This post is dedicated to the “secretary problem,” where one wishes to hire a secretary. For some reason the process is as follows: you are interviewing \(n\) candidates, in a random order. You may hire the \(t\)’th candidate if and only if you make them an offer after their interview and before the next candidate’s interview. You consider your hiring process a success if you hire the strongest candidate in the pool.
You settle on the following strategy: for a certain value \(T(n)\), you interview the first \(T(n)\) candidates but do not make any of them an offer. You then offer the job to the first subsequent candidate (if any) who is stronger than all the first \(T(n)\) candidates.
The goal of this post is to show that this seemingly ridiculous strategy is actually widely applicable in various online settings, and that the strategy can actually guarantee an unexpectedly large success probability - though critics would describe it as 3.6 röntgen (not great, not terrible).

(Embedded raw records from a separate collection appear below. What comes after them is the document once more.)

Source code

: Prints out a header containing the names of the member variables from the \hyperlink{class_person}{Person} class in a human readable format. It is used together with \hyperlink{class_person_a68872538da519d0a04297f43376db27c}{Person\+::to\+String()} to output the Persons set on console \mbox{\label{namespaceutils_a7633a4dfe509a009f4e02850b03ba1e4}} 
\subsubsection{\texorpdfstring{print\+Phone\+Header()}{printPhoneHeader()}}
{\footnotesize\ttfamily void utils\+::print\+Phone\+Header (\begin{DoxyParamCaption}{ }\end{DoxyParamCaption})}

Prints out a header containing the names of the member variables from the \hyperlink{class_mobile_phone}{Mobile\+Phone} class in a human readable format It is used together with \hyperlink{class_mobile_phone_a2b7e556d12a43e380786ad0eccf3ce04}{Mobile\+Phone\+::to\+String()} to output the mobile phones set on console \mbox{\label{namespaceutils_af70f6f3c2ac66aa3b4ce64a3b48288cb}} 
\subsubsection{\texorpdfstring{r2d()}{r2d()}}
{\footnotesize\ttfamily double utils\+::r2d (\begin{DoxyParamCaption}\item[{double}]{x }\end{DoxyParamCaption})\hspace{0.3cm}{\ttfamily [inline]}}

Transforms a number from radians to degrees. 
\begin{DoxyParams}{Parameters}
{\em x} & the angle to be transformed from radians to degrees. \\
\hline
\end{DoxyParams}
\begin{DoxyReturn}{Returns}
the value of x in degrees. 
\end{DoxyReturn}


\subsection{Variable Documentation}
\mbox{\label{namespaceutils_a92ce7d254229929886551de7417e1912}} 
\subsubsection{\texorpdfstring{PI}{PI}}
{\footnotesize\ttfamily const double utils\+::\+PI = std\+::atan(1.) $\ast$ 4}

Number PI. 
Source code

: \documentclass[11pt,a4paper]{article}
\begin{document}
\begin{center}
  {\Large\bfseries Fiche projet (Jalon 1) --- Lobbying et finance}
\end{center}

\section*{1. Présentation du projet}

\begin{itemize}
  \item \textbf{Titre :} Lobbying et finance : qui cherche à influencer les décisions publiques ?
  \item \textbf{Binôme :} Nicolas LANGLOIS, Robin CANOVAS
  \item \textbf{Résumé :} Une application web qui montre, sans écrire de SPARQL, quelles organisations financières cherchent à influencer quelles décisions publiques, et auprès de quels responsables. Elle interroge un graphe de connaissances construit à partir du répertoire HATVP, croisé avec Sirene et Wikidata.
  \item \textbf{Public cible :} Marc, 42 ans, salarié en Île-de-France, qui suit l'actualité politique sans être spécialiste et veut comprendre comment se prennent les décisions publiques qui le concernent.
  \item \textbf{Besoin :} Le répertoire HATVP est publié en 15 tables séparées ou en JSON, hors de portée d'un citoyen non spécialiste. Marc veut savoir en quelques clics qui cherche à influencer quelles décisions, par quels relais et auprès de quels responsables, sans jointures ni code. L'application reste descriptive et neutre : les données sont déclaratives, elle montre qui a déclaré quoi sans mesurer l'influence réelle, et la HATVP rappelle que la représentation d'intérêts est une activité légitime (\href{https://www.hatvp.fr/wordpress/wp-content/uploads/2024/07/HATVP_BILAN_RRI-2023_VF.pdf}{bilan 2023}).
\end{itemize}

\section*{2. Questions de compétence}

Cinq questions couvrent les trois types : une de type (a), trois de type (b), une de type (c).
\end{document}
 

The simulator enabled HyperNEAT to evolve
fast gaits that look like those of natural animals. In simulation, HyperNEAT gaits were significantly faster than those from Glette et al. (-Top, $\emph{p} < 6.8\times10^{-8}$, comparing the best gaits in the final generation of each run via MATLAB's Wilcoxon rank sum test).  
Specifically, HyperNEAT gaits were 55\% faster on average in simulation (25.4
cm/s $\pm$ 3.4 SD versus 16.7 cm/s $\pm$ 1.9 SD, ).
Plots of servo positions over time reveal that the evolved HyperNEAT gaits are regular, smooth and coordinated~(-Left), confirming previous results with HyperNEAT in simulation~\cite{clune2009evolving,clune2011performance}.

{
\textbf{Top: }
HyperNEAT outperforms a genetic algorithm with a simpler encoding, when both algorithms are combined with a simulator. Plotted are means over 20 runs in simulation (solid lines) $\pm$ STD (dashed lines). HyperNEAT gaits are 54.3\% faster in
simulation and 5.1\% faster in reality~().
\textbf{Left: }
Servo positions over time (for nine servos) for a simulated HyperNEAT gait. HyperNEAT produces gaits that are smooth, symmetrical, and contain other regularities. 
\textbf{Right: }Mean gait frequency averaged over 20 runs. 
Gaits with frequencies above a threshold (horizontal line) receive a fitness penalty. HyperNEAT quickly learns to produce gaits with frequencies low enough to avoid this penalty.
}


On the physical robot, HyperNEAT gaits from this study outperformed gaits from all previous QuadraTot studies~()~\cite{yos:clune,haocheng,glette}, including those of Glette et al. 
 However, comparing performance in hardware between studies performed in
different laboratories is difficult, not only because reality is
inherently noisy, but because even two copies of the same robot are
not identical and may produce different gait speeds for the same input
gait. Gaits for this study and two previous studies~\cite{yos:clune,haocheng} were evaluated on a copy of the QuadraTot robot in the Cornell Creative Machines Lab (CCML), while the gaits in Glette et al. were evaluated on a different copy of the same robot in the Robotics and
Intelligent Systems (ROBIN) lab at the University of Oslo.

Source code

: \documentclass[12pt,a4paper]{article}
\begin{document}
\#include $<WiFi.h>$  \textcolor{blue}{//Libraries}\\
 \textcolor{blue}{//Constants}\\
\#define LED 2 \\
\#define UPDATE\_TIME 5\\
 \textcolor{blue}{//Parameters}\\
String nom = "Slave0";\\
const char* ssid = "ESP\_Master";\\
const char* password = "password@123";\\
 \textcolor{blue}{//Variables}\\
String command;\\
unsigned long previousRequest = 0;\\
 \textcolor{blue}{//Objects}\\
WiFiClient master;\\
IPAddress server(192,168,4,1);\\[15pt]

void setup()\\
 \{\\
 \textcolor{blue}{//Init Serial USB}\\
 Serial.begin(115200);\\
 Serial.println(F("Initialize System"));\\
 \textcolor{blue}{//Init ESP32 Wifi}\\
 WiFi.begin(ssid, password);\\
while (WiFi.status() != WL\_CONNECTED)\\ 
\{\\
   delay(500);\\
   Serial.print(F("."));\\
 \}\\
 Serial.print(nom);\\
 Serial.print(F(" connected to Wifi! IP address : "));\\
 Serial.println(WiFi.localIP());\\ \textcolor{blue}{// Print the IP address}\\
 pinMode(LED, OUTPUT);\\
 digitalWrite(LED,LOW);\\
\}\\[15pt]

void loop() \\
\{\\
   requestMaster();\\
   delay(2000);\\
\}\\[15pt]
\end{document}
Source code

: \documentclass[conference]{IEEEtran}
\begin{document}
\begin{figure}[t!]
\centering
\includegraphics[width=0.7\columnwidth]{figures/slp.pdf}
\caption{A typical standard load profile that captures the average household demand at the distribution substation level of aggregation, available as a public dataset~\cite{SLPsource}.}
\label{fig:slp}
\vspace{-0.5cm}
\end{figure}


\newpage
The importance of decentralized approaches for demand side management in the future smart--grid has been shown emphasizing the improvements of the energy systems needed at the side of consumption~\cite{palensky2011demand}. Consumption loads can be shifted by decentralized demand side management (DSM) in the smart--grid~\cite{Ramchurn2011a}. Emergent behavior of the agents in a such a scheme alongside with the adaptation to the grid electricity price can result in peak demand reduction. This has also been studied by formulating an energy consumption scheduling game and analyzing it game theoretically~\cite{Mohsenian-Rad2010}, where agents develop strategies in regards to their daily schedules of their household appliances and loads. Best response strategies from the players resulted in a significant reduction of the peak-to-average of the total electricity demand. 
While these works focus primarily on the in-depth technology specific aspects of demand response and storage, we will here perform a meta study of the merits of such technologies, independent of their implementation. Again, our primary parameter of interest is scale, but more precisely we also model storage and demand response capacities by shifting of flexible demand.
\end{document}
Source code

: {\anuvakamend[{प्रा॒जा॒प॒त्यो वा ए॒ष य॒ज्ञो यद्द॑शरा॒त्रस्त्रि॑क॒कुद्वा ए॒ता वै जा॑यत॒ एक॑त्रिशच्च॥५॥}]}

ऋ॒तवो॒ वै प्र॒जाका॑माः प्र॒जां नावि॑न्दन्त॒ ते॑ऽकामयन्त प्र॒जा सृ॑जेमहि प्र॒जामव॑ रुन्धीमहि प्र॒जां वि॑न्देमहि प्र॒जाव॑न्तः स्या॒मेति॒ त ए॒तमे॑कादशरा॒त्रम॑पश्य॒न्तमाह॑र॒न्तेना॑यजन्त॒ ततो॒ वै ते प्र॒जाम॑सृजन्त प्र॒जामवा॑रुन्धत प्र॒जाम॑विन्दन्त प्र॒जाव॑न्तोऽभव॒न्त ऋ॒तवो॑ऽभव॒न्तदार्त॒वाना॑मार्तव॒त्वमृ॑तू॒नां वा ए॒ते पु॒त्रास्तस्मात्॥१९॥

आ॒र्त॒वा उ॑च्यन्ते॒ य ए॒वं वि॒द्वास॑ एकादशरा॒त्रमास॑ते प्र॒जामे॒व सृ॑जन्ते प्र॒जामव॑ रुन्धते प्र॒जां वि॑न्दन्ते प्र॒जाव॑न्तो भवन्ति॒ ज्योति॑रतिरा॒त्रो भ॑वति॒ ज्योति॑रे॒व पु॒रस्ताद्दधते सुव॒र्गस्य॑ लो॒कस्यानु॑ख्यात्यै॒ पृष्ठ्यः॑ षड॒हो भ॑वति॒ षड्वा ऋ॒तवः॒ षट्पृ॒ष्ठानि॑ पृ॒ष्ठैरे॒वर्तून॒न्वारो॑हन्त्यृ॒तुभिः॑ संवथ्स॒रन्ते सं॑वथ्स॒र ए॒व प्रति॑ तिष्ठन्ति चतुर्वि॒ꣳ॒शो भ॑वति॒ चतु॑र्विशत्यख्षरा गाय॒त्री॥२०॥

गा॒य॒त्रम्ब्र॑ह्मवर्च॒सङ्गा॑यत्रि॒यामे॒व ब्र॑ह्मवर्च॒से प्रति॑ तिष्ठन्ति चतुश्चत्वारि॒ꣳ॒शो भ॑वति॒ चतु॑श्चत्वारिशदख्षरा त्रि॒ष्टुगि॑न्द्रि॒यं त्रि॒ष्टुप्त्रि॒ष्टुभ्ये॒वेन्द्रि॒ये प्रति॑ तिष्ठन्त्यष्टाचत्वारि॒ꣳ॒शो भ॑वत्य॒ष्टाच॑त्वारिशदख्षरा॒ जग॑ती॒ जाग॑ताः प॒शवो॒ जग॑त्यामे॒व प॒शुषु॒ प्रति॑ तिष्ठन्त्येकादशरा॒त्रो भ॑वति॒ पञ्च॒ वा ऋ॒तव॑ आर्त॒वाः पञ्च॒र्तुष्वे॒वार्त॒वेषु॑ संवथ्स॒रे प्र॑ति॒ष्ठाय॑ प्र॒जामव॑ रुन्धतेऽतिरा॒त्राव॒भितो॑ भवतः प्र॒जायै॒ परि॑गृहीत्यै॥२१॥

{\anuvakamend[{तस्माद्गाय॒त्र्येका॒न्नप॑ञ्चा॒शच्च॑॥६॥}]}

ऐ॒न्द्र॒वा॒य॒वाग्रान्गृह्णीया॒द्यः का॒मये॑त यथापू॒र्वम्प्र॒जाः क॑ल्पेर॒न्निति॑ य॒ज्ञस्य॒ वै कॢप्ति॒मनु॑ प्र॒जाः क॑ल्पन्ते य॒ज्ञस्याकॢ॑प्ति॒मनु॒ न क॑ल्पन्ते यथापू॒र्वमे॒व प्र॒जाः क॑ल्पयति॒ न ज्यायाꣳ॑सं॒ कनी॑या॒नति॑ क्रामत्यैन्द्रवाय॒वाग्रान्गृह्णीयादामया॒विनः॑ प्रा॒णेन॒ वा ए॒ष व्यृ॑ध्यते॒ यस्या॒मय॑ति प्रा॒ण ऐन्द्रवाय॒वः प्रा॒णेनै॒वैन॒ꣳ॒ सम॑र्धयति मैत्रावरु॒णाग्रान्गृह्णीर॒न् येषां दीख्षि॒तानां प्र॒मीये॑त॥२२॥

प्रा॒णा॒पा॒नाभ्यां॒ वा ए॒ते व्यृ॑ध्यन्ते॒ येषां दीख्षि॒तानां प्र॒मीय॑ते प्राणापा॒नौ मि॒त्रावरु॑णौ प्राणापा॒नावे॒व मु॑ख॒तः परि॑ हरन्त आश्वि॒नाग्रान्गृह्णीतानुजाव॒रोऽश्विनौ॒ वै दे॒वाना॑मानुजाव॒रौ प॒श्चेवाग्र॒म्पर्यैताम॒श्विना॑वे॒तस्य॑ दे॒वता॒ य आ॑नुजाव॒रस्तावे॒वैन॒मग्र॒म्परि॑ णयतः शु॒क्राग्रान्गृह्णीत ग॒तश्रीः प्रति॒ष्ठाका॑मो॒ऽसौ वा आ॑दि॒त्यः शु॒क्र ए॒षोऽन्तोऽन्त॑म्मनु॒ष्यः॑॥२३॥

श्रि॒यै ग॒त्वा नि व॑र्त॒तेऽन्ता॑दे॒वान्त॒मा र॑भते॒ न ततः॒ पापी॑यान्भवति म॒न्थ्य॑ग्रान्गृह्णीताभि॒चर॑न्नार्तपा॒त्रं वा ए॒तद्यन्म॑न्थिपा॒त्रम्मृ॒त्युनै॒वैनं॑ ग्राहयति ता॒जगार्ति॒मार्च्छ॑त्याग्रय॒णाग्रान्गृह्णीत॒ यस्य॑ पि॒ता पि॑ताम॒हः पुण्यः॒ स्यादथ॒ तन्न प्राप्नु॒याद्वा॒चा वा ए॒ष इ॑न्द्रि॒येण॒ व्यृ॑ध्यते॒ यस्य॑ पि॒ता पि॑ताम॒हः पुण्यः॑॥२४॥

Click here to see the reference to that statement.
This setting, albeit strange, is a typical example of an online problem - where you're given data in a stream, and you need to do some space-efficient computations (without saving the data). In the trivially generalized version of this problem, you're given \(n\) reward-functions, but one at a time, and are asked to stop when you open the reward-function that you're most happy with. If you form your expectation of what you're happy with too early, then you might lose out on a greater value which could occur later in the game. Similarly, if you explore too much, you might discard your best options early on. Therefore, this problem (in some ways) gets to the classical problem of exploration vs. exploitation.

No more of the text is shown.